8 days later today, I randomly checked the GitHub's own security log and found that next to these 3 events, there's also a 4th one from the same day - two_factor_authentication.recovery_codes_regenerated. That alarmed me a little. I went to view the codes to potentially re-generate and securely store them again, but the codes were the same as those I stored a few years ago.

On top of that, a new event appeared in the security log, now as expected - user.two_factor_recovery_codes_viewed. That surprised me because it now seems like interacting with the recovery codes falls under some sort of user type or namespace, instead of the two_factor_authentication type.

I tried to look up what the original event could be caused by, but to no success. I'm not too concerned right now - the fact the codes weren't touched (and the fact that regenerating them requires viewing them first) suggest this wasn't a result of someone compromising my account. Still, I'd rest easier knowing why did adding 2 hardware keys and removing an SMS number caused this weird 4th event to appear.

1 Answer 1


Several hours after posting this question, GitHub released a statement that these messages were caused by a bug during an upgrade to the 2FA platform.

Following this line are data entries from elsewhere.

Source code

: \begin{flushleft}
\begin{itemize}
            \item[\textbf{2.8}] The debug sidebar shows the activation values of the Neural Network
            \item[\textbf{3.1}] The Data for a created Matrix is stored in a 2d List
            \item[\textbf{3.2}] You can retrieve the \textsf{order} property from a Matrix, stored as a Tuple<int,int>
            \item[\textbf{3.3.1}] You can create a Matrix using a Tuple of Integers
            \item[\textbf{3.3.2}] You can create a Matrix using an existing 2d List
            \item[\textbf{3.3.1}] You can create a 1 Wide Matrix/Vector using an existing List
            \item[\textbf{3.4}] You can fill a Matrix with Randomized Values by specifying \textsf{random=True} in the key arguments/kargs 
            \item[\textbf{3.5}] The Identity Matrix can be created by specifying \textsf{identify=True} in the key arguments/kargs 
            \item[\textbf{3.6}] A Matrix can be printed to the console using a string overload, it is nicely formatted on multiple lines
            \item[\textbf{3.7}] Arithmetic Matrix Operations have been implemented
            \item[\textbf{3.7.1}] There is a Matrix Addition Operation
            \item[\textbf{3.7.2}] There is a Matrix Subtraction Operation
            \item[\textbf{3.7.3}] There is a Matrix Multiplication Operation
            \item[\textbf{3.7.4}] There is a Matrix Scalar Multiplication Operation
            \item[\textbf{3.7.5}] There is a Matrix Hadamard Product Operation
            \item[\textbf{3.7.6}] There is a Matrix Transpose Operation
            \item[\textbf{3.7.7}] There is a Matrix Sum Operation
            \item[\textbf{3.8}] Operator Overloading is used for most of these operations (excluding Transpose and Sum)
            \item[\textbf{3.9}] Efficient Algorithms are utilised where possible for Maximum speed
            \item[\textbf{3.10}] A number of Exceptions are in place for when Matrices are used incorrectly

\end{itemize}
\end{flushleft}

The storage format of the per-user value GitHub uses to generate your recovery codes was updated, causing the watch job to trigger the erroneous recovery_code_regenerated event.

This also explains the discrepancy between one event using the user prefix and the other using the two_factor_authentication prefix - the accidental event was triggered by an automated watcher, not a user, and thus got assigned a different prefix/owner.